# Work request:
Copy out the data in full, keeping each line exactly as it reads.

====== Information

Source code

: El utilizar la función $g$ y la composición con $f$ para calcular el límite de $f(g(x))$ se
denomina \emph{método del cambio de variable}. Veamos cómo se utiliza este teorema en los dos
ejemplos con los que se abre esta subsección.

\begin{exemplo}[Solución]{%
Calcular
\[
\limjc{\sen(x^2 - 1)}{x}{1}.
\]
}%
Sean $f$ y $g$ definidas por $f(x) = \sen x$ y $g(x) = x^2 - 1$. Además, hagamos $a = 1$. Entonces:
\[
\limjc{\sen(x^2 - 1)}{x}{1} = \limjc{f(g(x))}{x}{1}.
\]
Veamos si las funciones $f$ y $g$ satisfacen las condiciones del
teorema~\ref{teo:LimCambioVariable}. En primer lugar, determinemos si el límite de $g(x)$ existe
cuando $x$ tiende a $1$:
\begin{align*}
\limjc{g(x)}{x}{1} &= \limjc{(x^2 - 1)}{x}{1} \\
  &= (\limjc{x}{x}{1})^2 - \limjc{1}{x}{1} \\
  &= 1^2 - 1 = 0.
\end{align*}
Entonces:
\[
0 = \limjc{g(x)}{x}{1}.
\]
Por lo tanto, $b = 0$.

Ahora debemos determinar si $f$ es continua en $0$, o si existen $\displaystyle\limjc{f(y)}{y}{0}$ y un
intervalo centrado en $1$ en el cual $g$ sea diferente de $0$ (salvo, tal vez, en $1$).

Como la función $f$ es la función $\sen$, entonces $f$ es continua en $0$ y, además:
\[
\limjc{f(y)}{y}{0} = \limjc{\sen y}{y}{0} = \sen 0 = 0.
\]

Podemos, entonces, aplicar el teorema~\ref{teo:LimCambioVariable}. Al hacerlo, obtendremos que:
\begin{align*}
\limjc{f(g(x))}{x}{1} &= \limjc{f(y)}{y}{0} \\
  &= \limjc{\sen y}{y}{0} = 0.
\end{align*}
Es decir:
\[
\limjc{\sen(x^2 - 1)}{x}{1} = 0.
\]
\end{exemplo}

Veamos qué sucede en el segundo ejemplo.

============

# Problem solution:
Source code

: El utilizar la función $g$ y la composición con $f$ para calcular el límite de $f(g(x))$ se
denomina \emph{método del cambio de variable}. Veamos cómo se utiliza este teorema en los dos
ejemplos con los que se abre esta subsección.

\begin{exemplo}[Solución]{%
Calcular
\[
\limjc{\sen(x^2 - 1)}{x}{1}.
\]
}%
Sean $f$ y $g$ definidas por $f(x) = \sen x$ y $g(x) = x^2 - 1$. Además, hagamos $a = 1$. Entonces:
\[
\limjc{\sen(x^2 - 1)}{x}{1} = \limjc{f(g(x))}{x}{1}.
\]
Veamos si las funciones $f$ y $g$ satisfacen las condiciones del
teorema~\ref{teo:LimCambioVariable}. En primer lugar, determinemos si el límite de $g(x)$ existe
cuando $x$ tiende a $1$:
\begin{align*}
\limjc{g(x)}{x}{1} &= \limjc{(x^2 - 1)}{x}{1} \\
  &= (\limjc{x}{x}{1})^2 - \limjc{1}{x}{1} \\
  &= 1^2 - 1 = 0.
\end{align*}
Entonces:
\[
0 = \limjc{g(x)}{x}{1}.
\]
Por lo tanto, $b = 0$.

Ahora debemos determinar si $f$ es continua en $0$, o si existen $\displaystyle\limjc{f(y)}{y}{0}$ y un
intervalo centrado en $1$ en el cual $g$ sea diferente de $0$ (salvo, tal vez, en $1$).

Como la función $f$ es la función $\sen$, entonces $f$ es continua en $0$ y, además:
\[
\limjc{f(y)}{y}{0} = \limjc{\sen y}{y}{0} = \sen 0 = 0.
\]

Podemos, entonces, aplicar el teorema~\ref{teo:LimCambioVariable}. Al hacerlo, obtendremos que:
\begin{align*}
\limjc{f(g(x))}{x}{1} &= \limjc{f(y)}{y}{0} \\
  &= \limjc{\sen y}{y}{0} = 0.
\end{align*}
Es decir:
\[
\limjc{\sen(x^2 - 1)}{x}{1} = 0.
\]
\end{exemplo}

Veamos qué sucede en el segundo ejemplo.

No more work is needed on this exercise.